--- What is expected ---
Skip the pictures and copy all the data that follows exactly.

--- Exercise materials ---
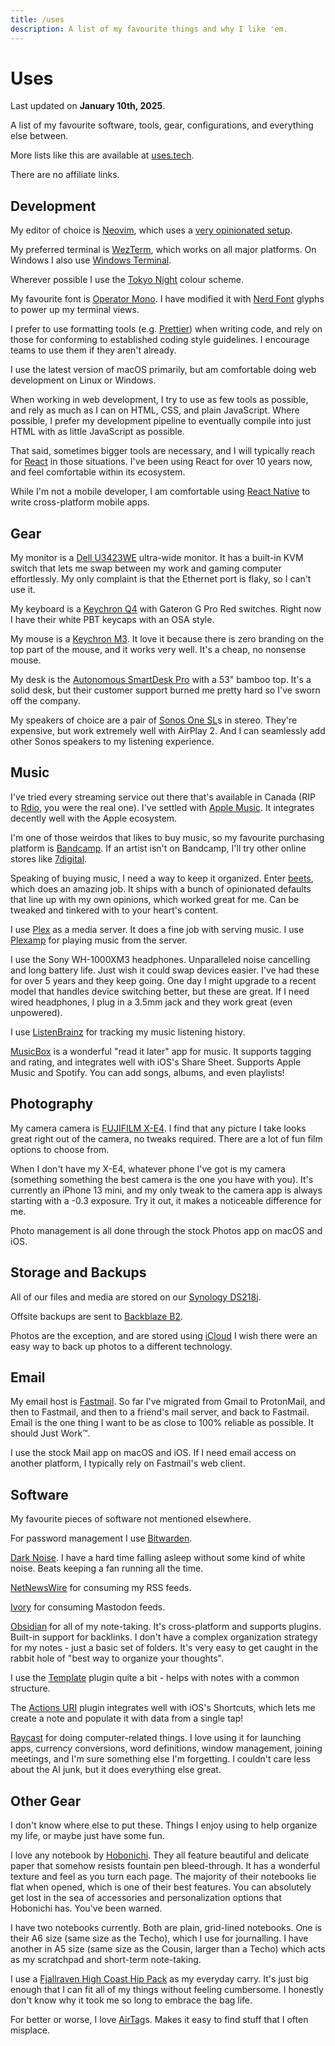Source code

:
 ```yaml
---
title: /uses
description: A list of my favourite things and why I like 'em.
---
```


# Uses

Last updated on **January 10th, 2025**.

A list of my favourite software, tools, gear, configurations, and everything else between.

More lists like this are available at [uses.tech](https://uses.tech/).

There are no affiliate links.

## Development

My editor of choice is [Neovim](https://neovim.io/), which uses a [very opinionated setup](https://github.com/wonderfulfrog/neovim).

My preferred terminal is [WezTerm](https://wezfurlong.org/wezterm/index.html), which works on all major platforms. On Windows I also use [Windows Terminal](https://apps.microsoft.com/detail/9n0dx20hk701?hl=en-us&gl=US).

Wherever possible I use the [Tokyo Night](https://github.com/folke/tokyonight.nvim) colour scheme.

My favourite font is [Operator Mono](https://www.typography.com/fonts/operator/styles). I have modified it with [Nerd Font](https://www.nerdfonts.com/) glyphs to power up my terminal views.

I prefer to use formatting tools (e.g. [Prettier](https://prettier.io/)) when writing code, and rely on those for conforming to established coding style guidelines. I encourage teams to use them if they aren't already.

I use the latest version of macOS primarily, but am comfortable doing web development on Linux or Windows.

When working in web development, I try to use as few tools as possible, and rely as much as I can on HTML, CSS, and plain JavaScript. Where possible, I prefer my development pipeline to eventually compile into just HTML with as little JavaScript as possible.

That said, sometimes bigger tools are necessary, and I will typically reach for [React](https://react.dev/) in those situations. I've been using React for over 10 years now, and feel comfortable within its ecosystem.

While I'm not a mobile developer, I am comfortable using [React Native](https://reactnative.dev/) to write cross-platform mobile apps.

## Gear

My monitor is a [Dell U3423WE](https://www.dell.com/en-ca/shop/dell-ultrasharp-34-curved-usb-c-hub-monitor-u3423we/apd/210-bfou/monitors-monitor-accessories) ultra-wide monitor. It has a built-in KVM switch that lets me swap between my work and gaming computer effortlessly. My only complaint is that the Ethernet port is flaky, so I can't use it.

My keyboard is a [Keychron Q4](https://www.keychron.com/products/keychron-q4-pro-qmk-via-wireless-custom-mechanical-keyboard) with Gateron G Pro Red switches. Right now I have their white PBT keycaps with an OSA style.

My mouse is a [Keychron M3](https://www.keychron.com/products/keychron-m3-wireless-mouse). It love it because there is zero branding on the top part of the mouse, and it works very well. It's a cheap, no nonsense mouse.

My desk is the [Autonomous SmartDesk Pro](https://www.autonomous.ai/desks-chairs-fit-for-your-workspace/smartdesk-pro-w) with a 53" bamboo top. It's a solid desk, but their customer support burned me pretty hard so I've sworn off the company.

My speakers of choice are a pair of [Sonos One SL](https://www.sonos.com/en-ca/shop/one-sl)s in stereo. They're expensive, but work extremely well with AirPlay 2. And I can seamlessly add other Sonos speakers to my listening experience.

## Music

I've tried every streaming service out there that's available in Canada (RIP to [Rdio](https://www.theverge.com/2015/11/17/9750890/rdio-shutdown-pandora), you were the real one). I've settled with [Apple Music](https://www.apple.com/apple-music/). It integrates decently well with the Apple ecosystem.

I'm one of those weirdos that likes to buy music, so my favourite purchasing platform is [Bandcamp](https://bandcamp.com/). If an artist isn't on Bandcamp, I'll try other online stores like [7digital](https://ca.7digital.com/).

Speaking of buying music, I need a way to keep it organized. Enter [beets](https://beets.io/?trk=public_post-text), which does an amazing job. It ships with a bunch of opinionated defaults that line up with my own opinions, which worked great for me. Can be tweaked and tinkered with to your heart's content.

I use [Plex](https://www.plex.tv/) as a media server. It does a fine job with serving music. I use [Plexamp](https://www.plex.tv/plexamp/) for playing music from the server.

I use the Sony WH-1000XM3 headphones. Unparalleled noise cancelling and long battery life. Just wish it could swap devices easier. I've had these for over 5 years and they keep going. One day I might upgrade to a recent model that handles device switching better, but these are great. If I need wired headphones, I plug in a 3.5mm jack and they work great (even unpowered).

I use [ListenBrainz](https://listenbrainz.org/) for tracking my music listening history.

[MusicBox](https://apps.apple.com/us/app/musicbox-save-music-for-later/id1614730313) is a wonderful "read it later" app for music. It supports tagging and rating, and integrates well with iOS's Share Sheet. Supports Apple Music and Spotify. You can add songs, albums, and even playlists!

## Photography

My camera camera is [FUJIFILM X-E4](https://fujifilm-x.com/en-ca/products/cameras/x-e4/). I find that any picture I take looks great right out of the camera, no tweaks required. There are a lot of fun film options to choose from.

When I don't have my X-E4, whatever phone I've got is my camera (something something the best camera is the one you have with you). It's currently an iPhone 13 mini, and my only tweak to the camera app is always starting with a -0.3 exposure. Try it out, it makes a noticeable difference for me.

Photo management is all done through the stock Photos app on macOS and iOS.

## Storage and Backups

All of our files and media are stored on our [Synology DS218j](https://global.download.synology.com/download/Document/Hardware/DataSheet/DiskStation/18-year/DS218j/enu/Synology_DS218j_Data_Sheet_enu.pdf).

Offsite backups are sent to [Backblaze B2](https://www.backblaze.com/cloud-storage).

Photos are the exception, and are stored using [iCloud](https://www.icloud.com/) I wish there were an easy way to back up photos to a different technology.

## Email

My email host is [Fastmail](https://www.fastmail.com/). So far I've migrated from Gmail to ProtonMail, and then to Fastmail, and then to a friend's mail server, and back to Fastmail. Email is the one thing I want to be as close to 100% reliable as possible. It should Just Work™.

I use the stock Mail app on macOS and iOS. If I need email access on another platform, I typically rely on Fastmail's web client.

## Software

My favourite pieces of software not mentioned elsewhere.

For password management I use [Bitwarden](https://bitwarden.com/).

[Dark Noise](https://darknoise.app/). I have a hard time falling asleep without some kind of white noise. Beats keeping a fan running all the time.

[NetNewsWire](https://netnewswire.com/) for consuming my RSS feeds.

[Ivory](https://tapbots.com/ivory/) for consuming Mastodon feeds.

[Obsidian](https://obsidian.md) for all of my note-taking. It's cross-platform and supports plugins. Built-in support for backlinks. I don't have a complex organization strategy for my notes - just a basic set of folders. It's very easy to get caught in the rabbit hole of "best way to organize your thoughts".

I use the [Template](https://help.obsidian.md/Plugins/Templates) plugin quite a bit - helps with notes with a common structure.

The [Actions URI](https://github.com/czottmann/obsidian-actions-uri) plugin integrates well with iOS's Shortcuts, which lets me create a note and populate it with data from a single tap!

[Raycast](https://www.raycast.com/) for doing computer-related things. I love using it for launching apps, currency conversions, word definitions, window management, joining meetings, and I'm sure something else I'm forgetting. I couldn't care less about the AI junk, but it does everything else great.

## Other Gear

I don't know where else to put these. Things I enjoy using to help organize my life, or maybe just have some fun.

I love any notebook by [Hobonichi](https://www.1101.com/store/techo/en/). They all feature beautiful and delicate paper that somehow resists fountain pen bleed-through. It has a wonderful texture and feel as you turn each page. The majority of their notebooks lie flat when opened, which is one of their best features. You can absolutely get lost in the sea of accessories and personalization options that Hobonichi has. You've been warned.

I have two notebooks currently. Both are plain, grid-lined notebooks. One is their A6 size (same size as the Techo), which I use for journalling. I have another in A5 size (same size as the Cousin, larger than a Techo) which acts as my scratchpad and short-term note-taking.

I use a [Fjallraven High Coast Hip Pack](https://www.fjallraven.com/ca/en-ca/bags-gear/backpacks-bags/travel-bags/high-coast-hip-pack/?v=F23223::7323451061851) as my everyday carry. It's just big enough that I can fit all of my things without feeling cumbersome. I honestly don't know why it took me so long to embrace the bag life.

For better or worse, I love [AirTag](https://www.apple.com/ca/airtag/)s. Makes it easy to find stuff that I often misplace.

--- Written solution ---
Source code

:
 ```yaml
---
title: /uses
description: A list of my favourite things and why I like 'em.
---
```


# Uses

Last updated on **January 10th, 2025**.

A list of my favourite software, tools, gear, configurations, and everything else between.

More lists like this are available at [uses.tech](https://uses.tech/).

There are no affiliate links.

## Development

My editor of choice is [Neovim](https://neovim.io/), which uses a [very opinionated setup](https://github.com/wonderfulfrog/neovim).

My preferred terminal is [WezTerm](https://wezfurlong.org/wezterm/index.html), which works on all major platforms. On Windows I also use [Windows Terminal](https://apps.microsoft.com/detail/9n0dx20hk701?hl=en-us&gl=US).

Wherever possible I use the [Tokyo Night](https://github.com/folke/tokyonight.nvim) colour scheme.

My favourite font is [Operator Mono](https://www.typography.com/fonts/operator/styles). I have modified it with [Nerd Font](https://www.nerdfonts.com/) glyphs to power up my terminal views.

I prefer to use formatting tools (e.g. [Prettier](https://prettier.io/)) when writing code, and rely on those for conforming to established coding style guidelines. I encourage teams to use them if they aren't already.

I use the latest version of macOS primarily, but am comfortable doing web development on Linux or Windows.

When working in web development, I try to use as few tools as possible, and rely as much as I can on HTML, CSS, and plain JavaScript. Where possible, I prefer my development pipeline to eventually compile into just HTML with as little JavaScript as possible.

That said, sometimes bigger tools are necessary, and I will typically reach for [React](https://react.dev/) in those situations. I've been using React for over 10 years now, and feel comfortable within its ecosystem.

While I'm not a mobile developer, I am comfortable using [React Native](https://reactnative.dev/) to write cross-platform mobile apps.

## Gear

My monitor is a [Dell U3423WE](https://www.dell.com/en-ca/shop/dell-ultrasharp-34-curved-usb-c-hub-monitor-u3423we/apd/210-bfou/monitors-monitor-accessories) ultra-wide monitor. It has a built-in KVM switch that lets me swap between my work and gaming computer effortlessly. My only complaint is that the Ethernet port is flaky, so I can't use it.

My keyboard is a [Keychron Q4](https://www.keychron.com/products/keychron-q4-pro-qmk-via-wireless-custom-mechanical-keyboard) with Gateron G Pro Red switches. Right now I have their white PBT keycaps with an OSA style.

My mouse is a [Keychron M3](https://www.keychron.com/products/keychron-m3-wireless-mouse). It love it because there is zero branding on the top part of the mouse, and it works very well. It's a cheap, no nonsense mouse.

My desk is the [Autonomous SmartDesk Pro](https://www.autonomous.ai/desks-chairs-fit-for-your-workspace/smartdesk-pro-w) with a 53" bamboo top. It's a solid desk, but their customer support burned me pretty hard so I've sworn off the company.

My speakers of choice are a pair of [Sonos One SL](https://www.sonos.com/en-ca/shop/one-sl)s in stereo. They're expensive, but work extremely well with AirPlay 2. And I can seamlessly add other Sonos speakers to my listening experience.

## Music

I've tried every streaming service out there that's available in Canada (RIP to [Rdio](https://www.theverge.com/2015/11/17/9750890/rdio-shutdown-pandora), you were the real one). I've settled with [Apple Music](https://www.apple.com/apple-music/). It integrates decently well with the Apple ecosystem.

I'm one of those weirdos that likes to buy music, so my favourite purchasing platform is [Bandcamp](https://bandcamp.com/). If an artist isn't on Bandcamp, I'll try other online stores like [7digital](https://ca.7digital.com/).

Speaking of buying music, I need a way to keep it organized. Enter [beets](https://beets.io/?trk=public_post-text), which does an amazing job. It ships with a bunch of opinionated defaults that line up with my own opinions, which worked great for me. Can be tweaked and tinkered with to your heart's content.

I use [Plex](https://www.plex.tv/) as a media server. It does a fine job with serving music. I use [Plexamp](https://www.plex.tv/plexamp/) for playing music from the server.

I use the Sony WH-1000XM3 headphones. Unparalleled noise cancelling and long battery life. Just wish it could swap devices easier. I've had these for over 5 years and they keep going. One day I might upgrade to a recent model that handles device switching better, but these are great. If I need wired headphones, I plug in a 3.5mm jack and they work great (even unpowered).

I use [ListenBrainz](https://listenbrainz.org/) for tracking my music listening history.

[MusicBox](https://apps.apple.com/us/app/musicbox-save-music-for-later/id1614730313) is a wonderful "read it later" app for music. It supports tagging and rating, and integrates well with iOS's Share Sheet. Supports Apple Music and Spotify. You can add songs, albums, and even playlists!

## Photography

My camera camera is [FUJIFILM X-E4](https://fujifilm-x.com/en-ca/products/cameras/x-e4/). I find that any picture I take looks great right out of the camera, no tweaks required. There are a lot of fun film options to choose from.

When I don't have my X-E4, whatever phone I've got is my camera (something something the best camera is the one you have with you). It's currently an iPhone 13 mini, and my only tweak to the camera app is always starting with a -0.3 exposure. Try it out, it makes a noticeable difference for me.

Photo management is all done through the stock Photos app on macOS and iOS.

## Storage and Backups

All of our files and media are stored on our [Synology DS218j](https://global.download.synology.com/download/Document/Hardware/DataSheet/DiskStation/18-year/DS218j/enu/Synology_DS218j_Data_Sheet_enu.pdf).

Offsite backups are sent to [Backblaze B2](https://www.backblaze.com/cloud-storage).

Photos are the exception, and are stored using [iCloud](https://www.icloud.com/) I wish there were an easy way to back up photos to a different technology.

## Email

My email host is [Fastmail](https://www.fastmail.com/). So far I've migrated from Gmail to ProtonMail, and then to Fastmail, and then to a friend's mail server, and back to Fastmail. Email is the one thing I want to be as close to 100% reliable as possible. It should Just Work™.

I use the stock Mail app on macOS and iOS. If I need email access on another platform, I typically rely on Fastmail's web client.

## Software

My favourite pieces of software not mentioned elsewhere.

For password management I use [Bitwarden](https://bitwarden.com/).

[Dark Noise](https://darknoise.app/). I have a hard time falling asleep without some kind of white noise. Beats keeping a fan running all the time.

[NetNewsWire](https://netnewswire.com/) for consuming my RSS feeds.

[Ivory](https://tapbots.com/ivory/) for consuming Mastodon feeds.

[Obsidian](https://obsidian.md) for all of my note-taking. It's cross-platform and supports plugins. Built-in support for backlinks. I don't have a complex organization strategy for my notes - just a basic set of folders. It's very easy to get caught in the rabbit hole of "best way to organize your thoughts".

I use the [Template](https://help.obsidian.md/Plugins/Templates) plugin quite a bit - helps with notes with a common structure.

The [Actions URI](https://github.com/czottmann/obsidian-actions-uri) plugin integrates well with iOS's Shortcuts, which lets me create a note and populate it with data from a single tap!

[Raycast](https://www.raycast.com/) for doing computer-related things. I love using it for launching apps, currency conversions, word definitions, window management, joining meetings, and I'm sure something else I'm forgetting. I couldn't care less about the AI junk, but it does everything else great.

## Other Gear

I don't know where else to put these. Things I enjoy using to help organize my life, or maybe just have some fun.

I love any notebook by [Hobonichi](https://www.1101.com/store/techo/en/). They all feature beautiful and delicate paper that somehow resists fountain pen bleed-through. It has a wonderful texture and feel as you turn each page. The majority of their notebooks lie flat when opened, which is one of their best features. You can absolutely get lost in the sea of accessories and personalization options that Hobonichi has. You've been warned.

I have two notebooks currently. Both are plain, grid-lined notebooks. One is their A6 size (same size as the Techo), which I use for journalling. I have another in A5 size (same size as the Cousin, larger than a Techo) which acts as my scratchpad and short-term note-taking.

I use a [Fjallraven High Coast Hip Pack](https://www.fjallraven.com/ca/en-ca/bags-gear/backpacks-bags/travel-bags/high-coast-hip-pack/?v=F23223::7323451061851) as my everyday carry. It's just big enough that I can fit all of my things without feeling cumbersome. I honestly don't know why it took me so long to embrace the bag life.

For better or worse, I love [AirTag](https://www.apple.com/ca/airtag/)s. Makes it easy to find stuff that I often misplace.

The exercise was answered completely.